A higher headcount “as a result of business expansion” at Ladenburg also pushed up compensation expenses in its IBD segment by $3.2 million, according to the firm’s quarterly SEC filing. Fourth-quarter equity volatility cut its advisory revenue by $165,000.
The Ladenburg IBD network’s income still soared by 34% year-over-year to $14.3 million on $283 million in revenue. Its parent firm achieved record net income of $34 million in 2018 on record revenue of $1.4 billion, CEO Richard Lampen noted in the firm’s annual letter to shareholders on May 2.
In contrast, higher advisor pay such as bonuses — as well as expenses from HD Vest’s conversion to Fidelity Clearing & Custody Solutions’ National Financial Services last year — caused the Blucora wealth management segment’s income to drop by 12% year-over-year to $11.5 million.
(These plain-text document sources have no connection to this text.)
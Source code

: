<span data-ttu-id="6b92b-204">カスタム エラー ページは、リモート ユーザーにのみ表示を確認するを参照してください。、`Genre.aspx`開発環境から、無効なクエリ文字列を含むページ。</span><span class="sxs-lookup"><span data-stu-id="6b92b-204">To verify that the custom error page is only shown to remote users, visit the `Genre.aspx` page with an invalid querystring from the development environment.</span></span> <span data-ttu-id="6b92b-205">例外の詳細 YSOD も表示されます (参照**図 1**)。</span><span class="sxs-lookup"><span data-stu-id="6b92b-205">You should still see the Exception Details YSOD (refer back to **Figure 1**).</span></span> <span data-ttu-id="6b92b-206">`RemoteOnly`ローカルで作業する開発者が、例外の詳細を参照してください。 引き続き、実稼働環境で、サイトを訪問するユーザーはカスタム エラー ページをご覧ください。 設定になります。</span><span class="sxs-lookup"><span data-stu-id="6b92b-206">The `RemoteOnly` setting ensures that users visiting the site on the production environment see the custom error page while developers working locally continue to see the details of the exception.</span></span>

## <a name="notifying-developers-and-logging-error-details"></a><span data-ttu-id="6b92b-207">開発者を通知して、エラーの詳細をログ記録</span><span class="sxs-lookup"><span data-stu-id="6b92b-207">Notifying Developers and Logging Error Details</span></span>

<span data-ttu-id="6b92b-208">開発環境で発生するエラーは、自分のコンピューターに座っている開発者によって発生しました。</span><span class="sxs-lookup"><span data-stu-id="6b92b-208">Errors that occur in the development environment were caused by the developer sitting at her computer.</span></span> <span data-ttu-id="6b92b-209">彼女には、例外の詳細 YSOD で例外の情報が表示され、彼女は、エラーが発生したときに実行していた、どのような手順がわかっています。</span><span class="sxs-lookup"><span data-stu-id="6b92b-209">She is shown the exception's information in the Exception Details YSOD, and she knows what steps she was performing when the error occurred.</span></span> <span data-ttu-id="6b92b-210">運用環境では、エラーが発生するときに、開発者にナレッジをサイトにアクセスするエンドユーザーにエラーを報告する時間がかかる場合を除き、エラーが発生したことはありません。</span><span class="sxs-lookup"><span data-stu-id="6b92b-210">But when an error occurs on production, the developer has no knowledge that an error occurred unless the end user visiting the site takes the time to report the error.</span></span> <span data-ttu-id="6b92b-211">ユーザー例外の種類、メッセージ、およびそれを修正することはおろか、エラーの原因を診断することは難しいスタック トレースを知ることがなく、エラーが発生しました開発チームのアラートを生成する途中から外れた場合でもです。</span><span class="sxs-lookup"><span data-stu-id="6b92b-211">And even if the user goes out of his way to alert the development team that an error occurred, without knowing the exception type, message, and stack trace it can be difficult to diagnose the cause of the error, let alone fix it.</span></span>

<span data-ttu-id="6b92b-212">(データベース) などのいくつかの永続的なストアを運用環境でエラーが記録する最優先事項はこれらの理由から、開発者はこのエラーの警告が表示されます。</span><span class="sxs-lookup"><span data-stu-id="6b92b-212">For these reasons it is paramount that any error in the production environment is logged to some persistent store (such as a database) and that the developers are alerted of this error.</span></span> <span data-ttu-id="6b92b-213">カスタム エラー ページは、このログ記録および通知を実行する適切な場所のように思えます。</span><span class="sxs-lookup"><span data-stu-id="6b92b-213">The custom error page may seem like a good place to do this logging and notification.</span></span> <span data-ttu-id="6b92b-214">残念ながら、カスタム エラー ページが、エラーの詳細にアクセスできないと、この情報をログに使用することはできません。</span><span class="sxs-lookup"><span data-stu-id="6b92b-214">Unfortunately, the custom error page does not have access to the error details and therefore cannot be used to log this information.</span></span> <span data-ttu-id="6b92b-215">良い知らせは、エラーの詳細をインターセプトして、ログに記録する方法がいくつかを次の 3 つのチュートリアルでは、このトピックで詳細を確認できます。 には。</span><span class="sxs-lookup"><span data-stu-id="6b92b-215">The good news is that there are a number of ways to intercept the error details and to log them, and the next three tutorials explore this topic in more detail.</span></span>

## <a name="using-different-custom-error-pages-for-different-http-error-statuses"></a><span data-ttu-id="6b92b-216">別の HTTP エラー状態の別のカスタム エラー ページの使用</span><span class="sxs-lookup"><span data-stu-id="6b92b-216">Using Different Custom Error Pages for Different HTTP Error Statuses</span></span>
Migration of clients’ mutual funds to lower-cost share classes also cut into HD Vest’s revenue, but Clendening described its profit as “above the high end” of its target. The firm also uses some “appropriate conservatism” in its models about retention of 1st Global advisors, he said.
While the firm hasn’t yet disclosed the exact number of 1st Global advisors it added, CFO Davinder Athwal predicted the acquisition would boost wealth management income by between $1 million and $1.5 million in only the portion of the second quarter after the close of the deal.
Clendening and other Blucora officials are also learning about “some of the offerings that they have that I think are going to be a net positive on the HD Vest side as well,” he said in response to an analyst’s question,” according to a transcript by Seeking Alpha.
In his annual note to Ladenburg shareholders, Lampen described the IBD network’s client base of investors with $100,000 to $2 million in net investible assets as “underserved,” citing third-party studies finding such households have $17 trillion in combined assets.
Moving forward, Ladenburg aims to “significantly accelerate our growth on an organic basis” by “identifying opportunities to enhance the financial advisor service experience,” as well as through bulked-up recruiting and retention, Lampen said.